What is it between the newly-elected international hockey federation (FIH) president, Narinder Batra (who previously headed Hockey India), and the Pakistan Hockey Federation (PHF) that the two keep coming to ‘blows’ every now and then, as if they were in a boxing ring.
Much like the ‘blow-hot-blow-cold’ political relations between India and Pakistan, HI and PHF too pour out their litany of charges ever so often it seems they keep their list of grievances ready even before any difference of opinion emerges.
On Monday, Hockey India again raised its demand for an unconditional apology from the PHF for the unprofessional behaviour of its players during the 2014 Champions Trophy in Bhubaneswar.

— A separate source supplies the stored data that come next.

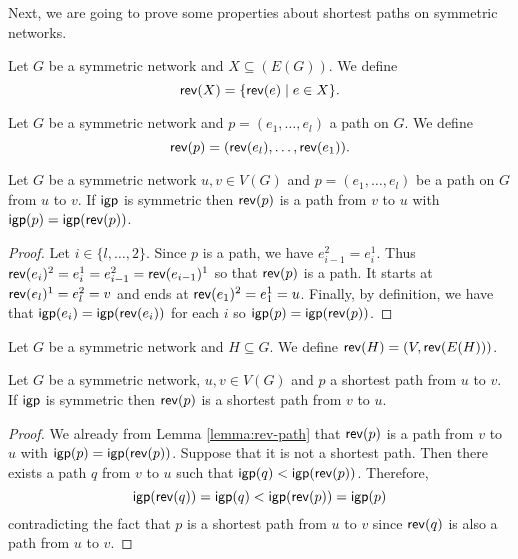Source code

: Next, we are going to prove some properties about shortest paths on symmetric networks.

\begin{definition}
Let $G$ be a symmetric network and $X \subseteq(E(G))$. We define
$$
\mathsf{rev}(X) = \{ \mathsf{rev}(e) \mid e \in X \}.
$$
\end{definition}

\begin{definition}
Let $G$ be a symmetric network and $p = (e_1, \ldots, e_l)$ a path on $G$. We define
$$
\mathsf{rev}(p) = ( \mathsf{rev}(e_l), \ldots, \mathsf{rev}(e_1) ).
$$
\end{definition}

\begin{lemma}
\label{lemma:rev-path}
Let $G$ be a symmetric network $u, v \in V(G)$ and $p = (e_1, \ldots, e_l)$ be a path on $G$ from $u$ to $v$.
If $\mathsf{igp}$ is symmetric then $\mathsf{rev}(p)$ is a path from $v$ to $u$ with $\mathsf{igp}(p) = \mathsf{igp}(\mathsf{rev}(p))$.
\end{lemma}

\begin{proof}
Let $i \in \{l, \ldots, 2\}$. Since $p$ is a path, we have $e^2_{i - 1} = e^1_{i}$. Thus
$\mathsf{rev}(e_i)^2 = e^1_i = e^2_{i - 1}  = \mathsf{rev}(e_{i - 1})^1$ so that $\mathsf{rev}(p)$ is a path.
It starts at $\mathsf{rev}(e_l)^1 = e^2_l = v$ and ends at $\mathsf{rev}(e_1)^2 = e^1_1 = u$. Finally,
by definition, we have that $\mathsf{igp}(e_i) = \mathsf{igp}(\mathsf{rev}(e_i))$ for each $i$ so $\mathsf{igp}(p) = \mathsf{igp}(\mathsf{rev}(p))$.
\end{proof}

\begin{definition}
Let $G$ be  a symmetric network and $H \subseteq G$. We define $\mathsf{rev}(H) = (V, \mathsf{rev}(E(H)))$.
\end{definition}

\begin{lemma}
\label{lemma:sp-reverse}
Let $G$ be a symmetric network, $u, v \in V(G)$ and $p$ a shortest path from $u$ to $v$.
If $\mathsf{igp}$ is symmetric then $\mathsf{rev}(p)$ is a shortest path from $v$ to $u$.
\end{lemma}

\begin{proof}
We already from Lemma \ref{lemma:rev-path} that $\mathsf{rev}(p)$ is a path from $v$ to $u$ with $\mathsf{igp}(p) = \mathsf{igp}(\mathsf{rev}(p))$.
Suppose that it is not a shortest path. Then there exists a path $q$ from $v$ to $u$ such that $\mathsf{igp}(q) < \mathsf{igp}(\mathsf{rev}(p))$. Therefore,
$$
\mathsf{igp}(\mathsf{rev}(q)) = \mathsf{igp}(q) < \mathsf{igp}(\mathsf{rev}(p)) = \mathsf{igp}(p)
$$
contradicting the fact that $p$ is a shortest path from $u$ to $v$ since $\mathsf{rev}(q)$ is also a path from $u$ to $v$.
\end{proof}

Pakistani players had taken off their shirts and made obscene gestures at spectators after defeating India in the semifinals.
Knowing the limit
Players taking off their jerseys on a football ground is something we have seen countless times, not to forget Sourav Ganguly’s shirt-waving from the Lord’s balcony in 2002 to tell the world India can no longer be intimidated. However, offensive gestures are in bad taste, and should be condemned.

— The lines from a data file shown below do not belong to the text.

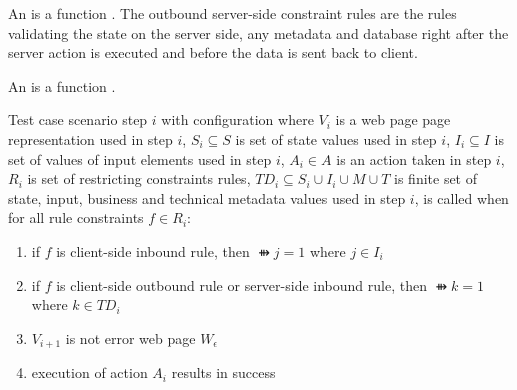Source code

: \begin{defi}
An  is a function . The outbound server-side constraint rules are the rules validating the state on the server side, any metadata and database right after the server action is executed and before the data is sent back to client.
\cite{conf/fedcsis/FrajtakBJ12}
\end{defi}

\begin{defi}
An  is a function .
\cite{conf/fedcsis/FrajtakBJ12}
\end{defi}

\begin{defi}
Test case scenario step $i$ with configuration  where $V_i$ is a web page page representation used in step $i$, $S_i\subseteq S$ is set of state values used in step $i$, $I_i\subseteq I$ is set of values of input elements used in step $i$, $A_i\in A$ is an action taken in step $i$, $R_i$ is set of restricting constraints rules, $TD_i\subseteq S_i\cup I_i\cup M\cup T$ is finite set of state, input, business and technical metadata values used in step $i$, is called  when for all rule constraints $f \in R_i$:
\begin{enumerate}
 \item if $f$ is client-side inbound rule, then $\ffun{j}=1$ where $j\in I_i$
 \item if $f$ is client-side outbound rule or server-side inbound rule, then $\ffun{k}=1$ where $k \in TD_i$
 \item $V_{i+1}$ is not error web page $W_{\epsilon}$
 \item execution of action $A_i$ results in success
\end{enumerate}
\cite{conf/fedcsis/FrajtakBJ12}
\end{defi}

Pakistan hockey has already suffered a lot because of that.
Today, none of their players are allowed to play in the lucrative Hockey India League (HIL) and bilateral series between the two countries has remained discontinued for ages.
Sufferings give rise to outpourings but PHF secretary Shahbaz Ahmad’s allegations his team was denied participation in the junior World Cup in Lucknow late last year because of the Bhubaneswar incident is more a knee-jerk reaction, giving vent to frustration.
Batra may have quit as HI president to take up the global role, but he still has enough clout in the national body to dictate the dos and don’ts.
While it was unfortunate Shahbaz Ahmad chose to raise an issue that was ‘sorted’ at the FIH Congress at Dubai last November, where Batra was unanimously elected president in a three-horse race, the Indian administrator should also see the bigger picture --- of promoting and popularising the game --- than trying to ‘discipline’ a federation for its comments.
The PHF secretary’s remarks could have been more out of frustration as his players have been in hockey wilderness for a long time now. The Pakistan team has struggled with scant finances for a while now.
Shahbaz, before making such a sweeping statement, should have known it was the PHF that had erred in completing their visa formalities for the junior World Cup. Pakistan’s non-participation last year was a matter of rules and regulations “regarding visa applications and other formalities not being adhered to within the stipulated period of time”.
However, Batra, who now plays a far bigger role in hockey administration, should not push for an ‘unconditional apology’ and instead look at ways to integrate Pakistan hockey with the mainstream. It will not just be good for India but for world hockey as well, as we all have seen – and heard – about the wizardry of players from the two countries.